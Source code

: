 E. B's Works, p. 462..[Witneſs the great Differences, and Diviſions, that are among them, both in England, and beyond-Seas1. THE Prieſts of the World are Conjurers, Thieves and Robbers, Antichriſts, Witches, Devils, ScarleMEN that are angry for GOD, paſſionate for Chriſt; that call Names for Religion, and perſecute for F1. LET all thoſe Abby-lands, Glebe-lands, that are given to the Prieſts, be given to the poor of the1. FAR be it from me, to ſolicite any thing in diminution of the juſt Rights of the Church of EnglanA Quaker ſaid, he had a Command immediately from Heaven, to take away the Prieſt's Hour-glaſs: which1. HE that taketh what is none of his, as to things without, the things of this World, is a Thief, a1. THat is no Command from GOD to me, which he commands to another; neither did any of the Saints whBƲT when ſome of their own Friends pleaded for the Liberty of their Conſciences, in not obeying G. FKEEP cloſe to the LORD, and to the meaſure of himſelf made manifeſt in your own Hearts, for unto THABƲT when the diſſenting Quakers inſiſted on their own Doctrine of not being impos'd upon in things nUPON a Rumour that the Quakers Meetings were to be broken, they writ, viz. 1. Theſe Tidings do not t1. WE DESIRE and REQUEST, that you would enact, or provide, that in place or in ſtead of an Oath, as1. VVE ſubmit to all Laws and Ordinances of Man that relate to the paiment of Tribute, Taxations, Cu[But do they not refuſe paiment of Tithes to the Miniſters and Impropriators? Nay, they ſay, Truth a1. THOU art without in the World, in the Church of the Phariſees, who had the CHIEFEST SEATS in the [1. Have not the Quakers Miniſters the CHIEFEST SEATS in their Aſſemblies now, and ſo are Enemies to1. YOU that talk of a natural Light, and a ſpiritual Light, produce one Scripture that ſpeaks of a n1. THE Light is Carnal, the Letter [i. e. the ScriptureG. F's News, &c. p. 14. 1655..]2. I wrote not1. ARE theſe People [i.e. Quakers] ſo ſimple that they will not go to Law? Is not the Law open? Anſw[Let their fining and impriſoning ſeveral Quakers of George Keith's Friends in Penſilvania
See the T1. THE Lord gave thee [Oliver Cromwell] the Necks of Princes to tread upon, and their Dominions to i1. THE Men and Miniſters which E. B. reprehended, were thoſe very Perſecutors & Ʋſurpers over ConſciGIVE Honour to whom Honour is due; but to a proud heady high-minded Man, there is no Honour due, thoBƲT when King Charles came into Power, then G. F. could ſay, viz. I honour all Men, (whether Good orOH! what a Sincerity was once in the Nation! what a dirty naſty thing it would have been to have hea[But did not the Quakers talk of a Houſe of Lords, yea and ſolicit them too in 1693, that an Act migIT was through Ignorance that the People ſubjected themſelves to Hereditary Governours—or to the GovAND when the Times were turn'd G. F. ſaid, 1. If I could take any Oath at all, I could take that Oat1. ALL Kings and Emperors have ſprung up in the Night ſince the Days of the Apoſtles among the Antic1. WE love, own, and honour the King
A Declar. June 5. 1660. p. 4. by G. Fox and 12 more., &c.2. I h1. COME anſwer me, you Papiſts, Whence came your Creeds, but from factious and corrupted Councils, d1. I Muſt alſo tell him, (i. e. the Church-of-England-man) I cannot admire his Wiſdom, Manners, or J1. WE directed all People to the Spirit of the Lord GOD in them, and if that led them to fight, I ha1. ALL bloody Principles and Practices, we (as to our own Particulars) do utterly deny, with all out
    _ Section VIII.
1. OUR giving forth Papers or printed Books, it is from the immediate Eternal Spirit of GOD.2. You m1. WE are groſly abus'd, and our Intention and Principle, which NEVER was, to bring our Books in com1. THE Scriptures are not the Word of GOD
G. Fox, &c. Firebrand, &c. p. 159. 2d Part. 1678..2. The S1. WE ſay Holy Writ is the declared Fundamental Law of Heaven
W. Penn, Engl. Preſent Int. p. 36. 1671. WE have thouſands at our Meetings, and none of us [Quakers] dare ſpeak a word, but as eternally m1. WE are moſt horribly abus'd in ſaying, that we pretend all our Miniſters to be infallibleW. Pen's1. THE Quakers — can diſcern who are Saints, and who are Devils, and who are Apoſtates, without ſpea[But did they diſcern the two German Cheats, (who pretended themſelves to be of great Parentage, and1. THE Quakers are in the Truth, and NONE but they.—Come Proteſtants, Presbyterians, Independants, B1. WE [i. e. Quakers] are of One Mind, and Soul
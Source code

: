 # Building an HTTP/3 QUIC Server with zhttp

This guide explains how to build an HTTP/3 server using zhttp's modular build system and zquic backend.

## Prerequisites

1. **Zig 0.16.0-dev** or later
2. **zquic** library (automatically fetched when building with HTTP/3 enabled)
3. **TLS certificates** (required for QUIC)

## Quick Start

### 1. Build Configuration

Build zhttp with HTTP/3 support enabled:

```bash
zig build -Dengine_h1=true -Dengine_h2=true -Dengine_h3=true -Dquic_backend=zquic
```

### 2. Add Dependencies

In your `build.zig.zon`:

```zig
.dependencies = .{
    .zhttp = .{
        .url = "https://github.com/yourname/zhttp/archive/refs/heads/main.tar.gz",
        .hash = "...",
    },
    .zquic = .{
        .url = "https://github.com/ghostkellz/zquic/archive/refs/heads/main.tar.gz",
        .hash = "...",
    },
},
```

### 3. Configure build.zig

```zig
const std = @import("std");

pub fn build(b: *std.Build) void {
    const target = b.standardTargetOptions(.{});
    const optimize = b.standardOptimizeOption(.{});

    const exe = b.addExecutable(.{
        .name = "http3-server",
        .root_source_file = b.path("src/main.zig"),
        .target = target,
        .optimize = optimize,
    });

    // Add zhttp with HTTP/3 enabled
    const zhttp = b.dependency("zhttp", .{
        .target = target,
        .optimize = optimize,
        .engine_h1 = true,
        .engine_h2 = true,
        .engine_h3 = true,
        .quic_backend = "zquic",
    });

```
——
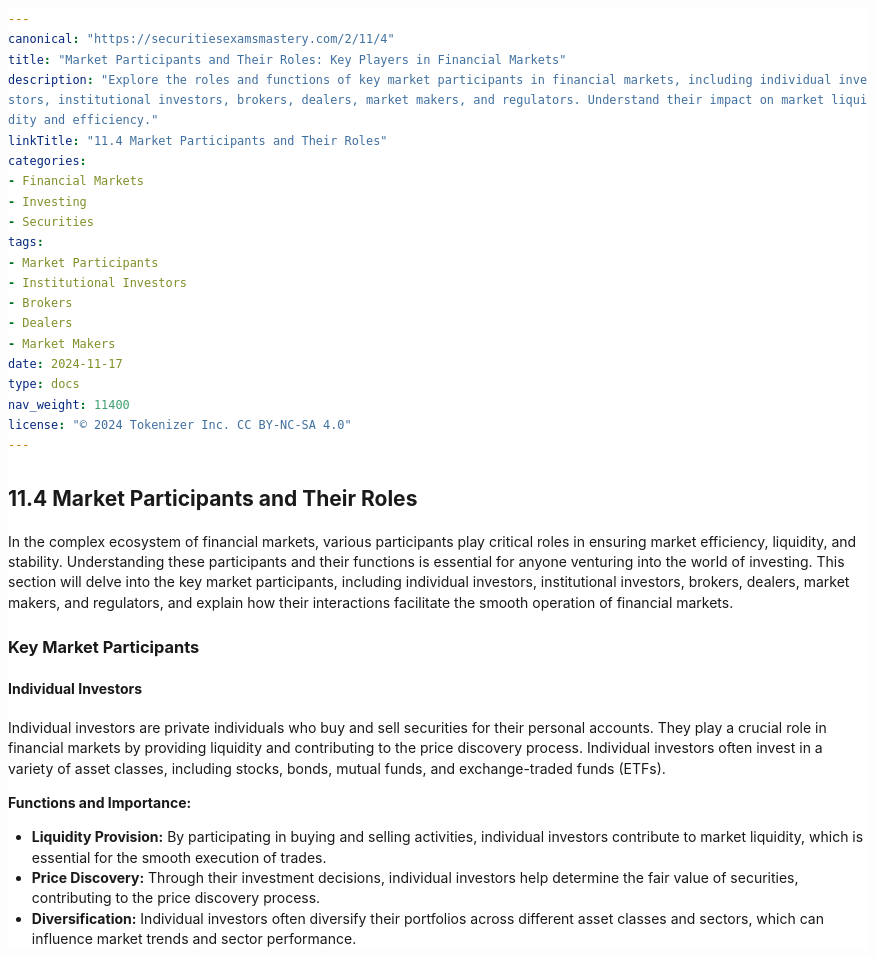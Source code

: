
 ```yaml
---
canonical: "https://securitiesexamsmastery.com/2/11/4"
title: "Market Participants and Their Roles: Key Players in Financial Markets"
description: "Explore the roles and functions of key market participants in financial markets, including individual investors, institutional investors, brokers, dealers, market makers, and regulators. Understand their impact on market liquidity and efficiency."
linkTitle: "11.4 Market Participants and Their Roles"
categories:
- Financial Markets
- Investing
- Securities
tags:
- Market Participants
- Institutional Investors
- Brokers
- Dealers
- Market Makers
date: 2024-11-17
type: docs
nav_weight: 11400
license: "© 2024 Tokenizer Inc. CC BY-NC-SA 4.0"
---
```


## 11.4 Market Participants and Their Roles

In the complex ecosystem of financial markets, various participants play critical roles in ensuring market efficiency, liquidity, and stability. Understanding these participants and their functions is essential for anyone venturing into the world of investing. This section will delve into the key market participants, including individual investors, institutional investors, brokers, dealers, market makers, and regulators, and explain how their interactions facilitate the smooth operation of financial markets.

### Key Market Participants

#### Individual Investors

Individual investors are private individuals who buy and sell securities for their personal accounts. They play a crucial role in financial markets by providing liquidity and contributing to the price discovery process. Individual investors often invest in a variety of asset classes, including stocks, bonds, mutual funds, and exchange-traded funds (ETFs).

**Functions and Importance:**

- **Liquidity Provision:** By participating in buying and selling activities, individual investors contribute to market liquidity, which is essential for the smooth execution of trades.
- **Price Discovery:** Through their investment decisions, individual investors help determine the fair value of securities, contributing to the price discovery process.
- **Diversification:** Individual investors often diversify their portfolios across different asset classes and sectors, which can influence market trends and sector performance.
——
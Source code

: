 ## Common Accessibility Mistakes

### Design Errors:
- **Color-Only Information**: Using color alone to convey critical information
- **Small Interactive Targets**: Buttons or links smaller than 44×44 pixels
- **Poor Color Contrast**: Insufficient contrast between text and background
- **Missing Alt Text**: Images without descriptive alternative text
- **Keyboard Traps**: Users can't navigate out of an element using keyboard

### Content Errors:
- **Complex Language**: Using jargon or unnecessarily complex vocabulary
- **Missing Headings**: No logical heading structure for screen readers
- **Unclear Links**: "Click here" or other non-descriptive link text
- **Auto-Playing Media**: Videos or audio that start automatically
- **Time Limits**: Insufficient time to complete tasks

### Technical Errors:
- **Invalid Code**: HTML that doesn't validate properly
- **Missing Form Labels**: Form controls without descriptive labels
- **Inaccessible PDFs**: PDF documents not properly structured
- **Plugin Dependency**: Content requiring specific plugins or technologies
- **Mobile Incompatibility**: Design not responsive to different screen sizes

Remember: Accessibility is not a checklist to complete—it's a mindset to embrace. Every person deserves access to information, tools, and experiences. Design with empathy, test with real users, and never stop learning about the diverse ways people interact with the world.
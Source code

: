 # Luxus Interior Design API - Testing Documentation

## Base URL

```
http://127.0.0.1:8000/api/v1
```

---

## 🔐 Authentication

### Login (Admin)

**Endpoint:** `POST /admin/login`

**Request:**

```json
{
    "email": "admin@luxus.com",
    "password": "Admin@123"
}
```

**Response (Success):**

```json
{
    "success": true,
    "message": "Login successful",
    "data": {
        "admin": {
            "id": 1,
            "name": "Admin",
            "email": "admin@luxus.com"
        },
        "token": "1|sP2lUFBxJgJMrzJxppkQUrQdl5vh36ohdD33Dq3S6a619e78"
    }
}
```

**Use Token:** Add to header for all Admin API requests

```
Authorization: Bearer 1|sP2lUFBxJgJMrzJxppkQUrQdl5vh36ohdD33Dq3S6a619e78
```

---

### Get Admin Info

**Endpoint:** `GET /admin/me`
——
*EXERCISE DETAILS*. Only one stretch of the entries above is wanted: the lines from the one containing "- **Liquidity Provision:**" through the one containing "- **Diversification:** Individual". Please reproduce it exactly.

*FINAL ANSWER*.
- **Liquidity Provision:** By participating in buying and selling activities, individual investors contribute to market liquidity, which is essential for the smooth execution of trades.
- **Price Discovery:** Through their investment decisions, individual investors help determine the fair value of securities, contributing to the price discovery process.
- **Diversification:** Individual investors often diversify their portfolios across different asset classes and sectors, which can influence market trends and sector performance.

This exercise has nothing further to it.